-- Exercise instructions --
In the data below, one line contains "pour l'échange de clés" and a later one contains "du chiffrement AES-128". Print both, with every line between them, exactly and alone.

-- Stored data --

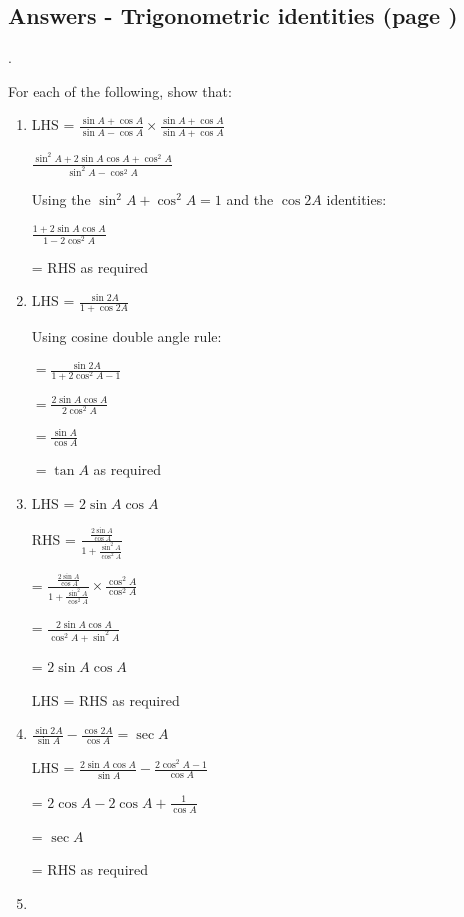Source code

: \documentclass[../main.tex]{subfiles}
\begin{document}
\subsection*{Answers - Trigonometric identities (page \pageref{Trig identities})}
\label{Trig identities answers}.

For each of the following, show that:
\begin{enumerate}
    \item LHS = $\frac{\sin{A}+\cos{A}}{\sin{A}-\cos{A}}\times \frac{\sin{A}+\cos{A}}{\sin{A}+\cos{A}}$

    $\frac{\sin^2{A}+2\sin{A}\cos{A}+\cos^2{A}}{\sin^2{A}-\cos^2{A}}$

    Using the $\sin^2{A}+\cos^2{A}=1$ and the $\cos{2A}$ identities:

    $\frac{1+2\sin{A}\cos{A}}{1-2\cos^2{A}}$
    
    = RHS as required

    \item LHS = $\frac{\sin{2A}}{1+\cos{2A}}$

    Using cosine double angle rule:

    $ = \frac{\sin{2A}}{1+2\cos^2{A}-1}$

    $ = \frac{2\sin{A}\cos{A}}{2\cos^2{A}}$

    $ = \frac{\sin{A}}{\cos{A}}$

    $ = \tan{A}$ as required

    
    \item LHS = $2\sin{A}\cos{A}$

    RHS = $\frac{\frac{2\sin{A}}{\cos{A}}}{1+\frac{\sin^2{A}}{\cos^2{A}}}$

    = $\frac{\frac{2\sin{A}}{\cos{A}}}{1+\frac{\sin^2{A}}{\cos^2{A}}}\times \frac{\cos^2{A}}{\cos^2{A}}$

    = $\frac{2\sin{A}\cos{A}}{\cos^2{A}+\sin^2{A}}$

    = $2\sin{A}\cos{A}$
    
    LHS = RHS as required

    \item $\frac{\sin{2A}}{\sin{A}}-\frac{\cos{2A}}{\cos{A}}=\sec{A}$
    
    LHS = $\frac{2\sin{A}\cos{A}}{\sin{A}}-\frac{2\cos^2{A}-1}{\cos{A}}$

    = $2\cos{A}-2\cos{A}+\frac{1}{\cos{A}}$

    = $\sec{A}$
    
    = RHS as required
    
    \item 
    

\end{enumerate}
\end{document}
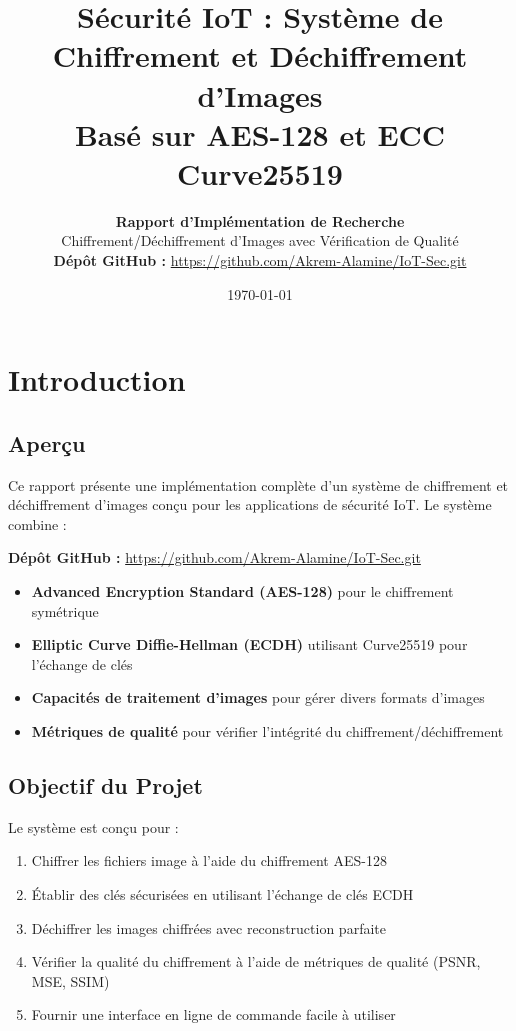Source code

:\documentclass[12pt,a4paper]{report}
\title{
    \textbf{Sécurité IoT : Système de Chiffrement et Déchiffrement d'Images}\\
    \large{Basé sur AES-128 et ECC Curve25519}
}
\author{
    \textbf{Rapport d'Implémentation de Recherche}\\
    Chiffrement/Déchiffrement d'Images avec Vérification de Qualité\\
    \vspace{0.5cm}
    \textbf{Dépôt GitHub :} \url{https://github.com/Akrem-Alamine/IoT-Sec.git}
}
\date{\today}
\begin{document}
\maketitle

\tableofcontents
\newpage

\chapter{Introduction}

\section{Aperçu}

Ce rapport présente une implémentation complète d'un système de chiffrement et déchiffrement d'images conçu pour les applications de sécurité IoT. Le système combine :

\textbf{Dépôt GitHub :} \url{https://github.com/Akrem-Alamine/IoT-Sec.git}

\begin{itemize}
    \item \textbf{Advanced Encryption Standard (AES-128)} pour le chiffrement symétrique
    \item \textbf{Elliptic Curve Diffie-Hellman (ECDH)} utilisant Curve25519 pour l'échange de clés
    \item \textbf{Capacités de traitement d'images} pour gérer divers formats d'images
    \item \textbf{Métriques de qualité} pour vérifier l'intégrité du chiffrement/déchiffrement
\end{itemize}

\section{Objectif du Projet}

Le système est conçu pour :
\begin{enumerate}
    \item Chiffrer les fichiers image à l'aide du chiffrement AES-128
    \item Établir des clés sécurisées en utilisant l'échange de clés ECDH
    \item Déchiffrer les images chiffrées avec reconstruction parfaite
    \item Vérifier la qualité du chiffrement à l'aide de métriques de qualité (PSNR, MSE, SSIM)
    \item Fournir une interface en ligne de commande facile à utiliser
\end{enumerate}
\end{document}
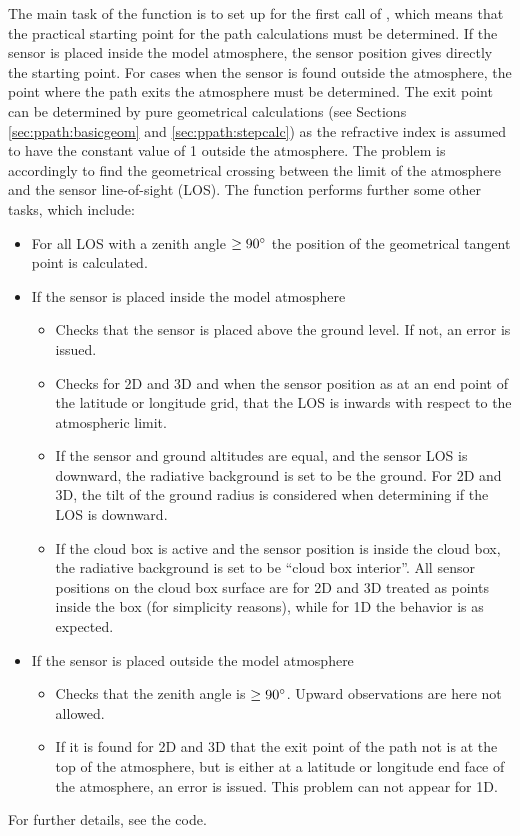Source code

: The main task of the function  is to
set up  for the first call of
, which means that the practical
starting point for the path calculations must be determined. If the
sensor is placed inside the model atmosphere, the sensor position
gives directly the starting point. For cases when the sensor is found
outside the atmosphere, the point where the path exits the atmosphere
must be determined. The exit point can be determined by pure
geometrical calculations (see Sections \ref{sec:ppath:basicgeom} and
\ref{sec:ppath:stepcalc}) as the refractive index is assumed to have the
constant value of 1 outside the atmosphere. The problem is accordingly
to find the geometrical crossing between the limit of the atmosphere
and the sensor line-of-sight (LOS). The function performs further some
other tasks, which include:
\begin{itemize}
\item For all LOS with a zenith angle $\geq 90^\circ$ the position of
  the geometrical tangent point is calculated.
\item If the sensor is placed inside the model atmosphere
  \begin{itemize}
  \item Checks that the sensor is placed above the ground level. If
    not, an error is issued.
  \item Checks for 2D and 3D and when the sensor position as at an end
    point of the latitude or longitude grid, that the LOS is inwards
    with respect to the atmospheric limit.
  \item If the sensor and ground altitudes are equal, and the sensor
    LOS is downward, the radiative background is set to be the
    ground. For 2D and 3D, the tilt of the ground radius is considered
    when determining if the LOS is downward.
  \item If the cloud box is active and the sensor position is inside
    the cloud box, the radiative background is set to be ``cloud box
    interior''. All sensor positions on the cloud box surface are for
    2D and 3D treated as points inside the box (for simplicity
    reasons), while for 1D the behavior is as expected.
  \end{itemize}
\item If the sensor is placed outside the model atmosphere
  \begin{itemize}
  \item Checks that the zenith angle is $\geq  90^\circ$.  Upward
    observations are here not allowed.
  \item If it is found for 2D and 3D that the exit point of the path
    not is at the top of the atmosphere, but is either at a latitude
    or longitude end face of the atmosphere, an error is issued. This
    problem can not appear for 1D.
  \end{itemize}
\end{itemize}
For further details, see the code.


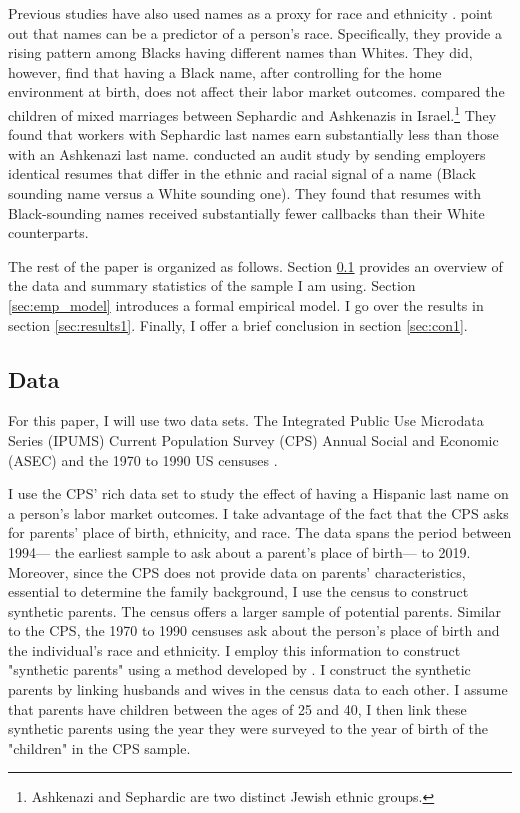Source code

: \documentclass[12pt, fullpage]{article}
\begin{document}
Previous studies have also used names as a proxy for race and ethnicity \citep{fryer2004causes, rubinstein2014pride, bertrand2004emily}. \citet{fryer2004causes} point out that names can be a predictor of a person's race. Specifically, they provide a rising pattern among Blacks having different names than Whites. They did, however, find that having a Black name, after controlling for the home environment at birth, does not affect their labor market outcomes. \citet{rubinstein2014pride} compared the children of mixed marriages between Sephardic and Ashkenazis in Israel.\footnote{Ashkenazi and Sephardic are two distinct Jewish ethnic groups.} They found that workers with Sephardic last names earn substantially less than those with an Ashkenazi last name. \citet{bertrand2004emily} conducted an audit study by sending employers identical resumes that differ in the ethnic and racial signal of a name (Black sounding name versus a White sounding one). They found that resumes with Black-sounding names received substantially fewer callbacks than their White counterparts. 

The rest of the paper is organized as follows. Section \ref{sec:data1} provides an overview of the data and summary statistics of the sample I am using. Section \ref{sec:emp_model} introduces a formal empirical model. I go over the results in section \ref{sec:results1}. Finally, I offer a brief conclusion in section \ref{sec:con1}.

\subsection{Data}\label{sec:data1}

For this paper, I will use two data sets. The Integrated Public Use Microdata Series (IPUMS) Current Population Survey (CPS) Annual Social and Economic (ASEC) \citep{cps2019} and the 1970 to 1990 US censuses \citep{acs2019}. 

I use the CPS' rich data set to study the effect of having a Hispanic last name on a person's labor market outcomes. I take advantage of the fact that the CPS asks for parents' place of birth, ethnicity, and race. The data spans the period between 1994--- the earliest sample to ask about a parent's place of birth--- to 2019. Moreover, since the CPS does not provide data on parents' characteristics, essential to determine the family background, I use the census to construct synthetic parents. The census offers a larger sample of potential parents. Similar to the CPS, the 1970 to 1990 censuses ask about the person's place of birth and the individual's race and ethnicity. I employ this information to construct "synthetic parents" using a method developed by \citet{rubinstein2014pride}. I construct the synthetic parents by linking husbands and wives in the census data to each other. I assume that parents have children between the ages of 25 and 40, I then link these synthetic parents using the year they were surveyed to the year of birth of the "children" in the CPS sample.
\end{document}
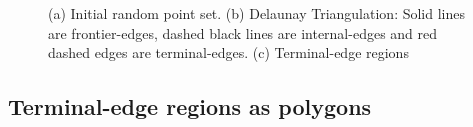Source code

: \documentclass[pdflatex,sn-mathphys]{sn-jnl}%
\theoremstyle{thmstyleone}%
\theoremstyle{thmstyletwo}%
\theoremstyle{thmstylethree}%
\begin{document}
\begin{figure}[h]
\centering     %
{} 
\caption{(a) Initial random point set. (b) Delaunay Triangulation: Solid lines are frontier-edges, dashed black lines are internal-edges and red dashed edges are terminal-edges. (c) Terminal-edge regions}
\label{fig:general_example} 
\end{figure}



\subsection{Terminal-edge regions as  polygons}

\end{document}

-- Output --
    \item \textbf{Elliptic Curve Diffie-Hellman (ECDH)} utilisant Curve25519 pour l'échange de clés
    \item \textbf{Capacités de traitement d'images} pour gérer divers formats d'images
    \item \textbf{Métriques de qualité} pour vérifier l'intégrité du chiffrement/déchiffrement
\end{itemize}

\section{Objectif du Projet}

Le système est conçu pour :
\begin{enumerate}
    \item Chiffrer les fichiers image à l'aide du chiffrement AES-128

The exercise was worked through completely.